If my group or I submit all measures within a specialty measure set, can we choose to only submit the clinically related measures defined in EMA?

You or your group should submit all measures that apply to your scope of practice and not limit your submission to clinically related measures. For maximum performance in the quality performance category, it’s expected that 6 measures, including high priority and outcome measures, are available and broadly applicable. Also, specialty measures sets give you or your group guidance about which measures apply to your specialty. EMA is an assessment made in the performance and scoring process to make sure you’ve submitted all the measures that apply.

Where can I find measures & when are they updated?

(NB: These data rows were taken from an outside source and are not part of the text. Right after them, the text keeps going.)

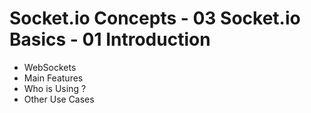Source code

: # Socket.io Concepts - 03 Socket.io Basics - 01 Introduction

- WebSockets
- Main Features
- Who is Using ?
- Other Use Cases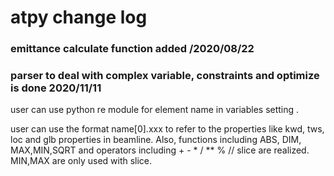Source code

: # atpy change log
### emittance calculate function added        /2020/08/22

### parser to deal with complex variable, constraints and optimize is done 2020/11/11

user can use python re module for element name in variables setting .

user can use the format name[0].xxx  to refer to the properties like kwd, tws, loc and glb properties in beamline. Also, functions including ABS, DIM, MAX,MIN,SQRT and operators including + - * / ** % // slice are realized. MIN,MAX are only used with slice.
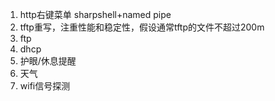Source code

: 1. http右键菜单	sharpshell+named pipe
2. tftp重写，注重性能和稳定性，假设通常tftp的文件不超过200m
3. ftp
4. dhcp
5. 护眼/休息提醒
6. 天气
7. wifi信号探测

Where can I find the EMA specialty measure sets and the clinically related measures?

You can find the specialty measure sets in the 2017 Quality Payment Program Measures List or on the Quality Payment Program website (use the filter for your specialty). You can find EMA clinically related measures in the “2017 Quality Payment Program Eligible Measure Applicability (EMA) for Claims Data Submission of Individual Quality Measures” and the “2017 Quality Payment Program Eligible Measure Applicability (EMA) for Registry Data Submission of Individual Quality Measures” files included in the EMA zip file.

Where can I get more information about EMA?

  • Quality Payment Program Service Center – If you have questions, the Quality Payment Program Service Center can help and will be able to direct your call to the staff to best meet your needs. You can reach the Quality Payment Program Service Center at 1-866-288-8292 or 1-877-715-6222 (TTY) Monday – Friday, 8:00 AM – 8:00 PM Eastern Time or by email at [email protected]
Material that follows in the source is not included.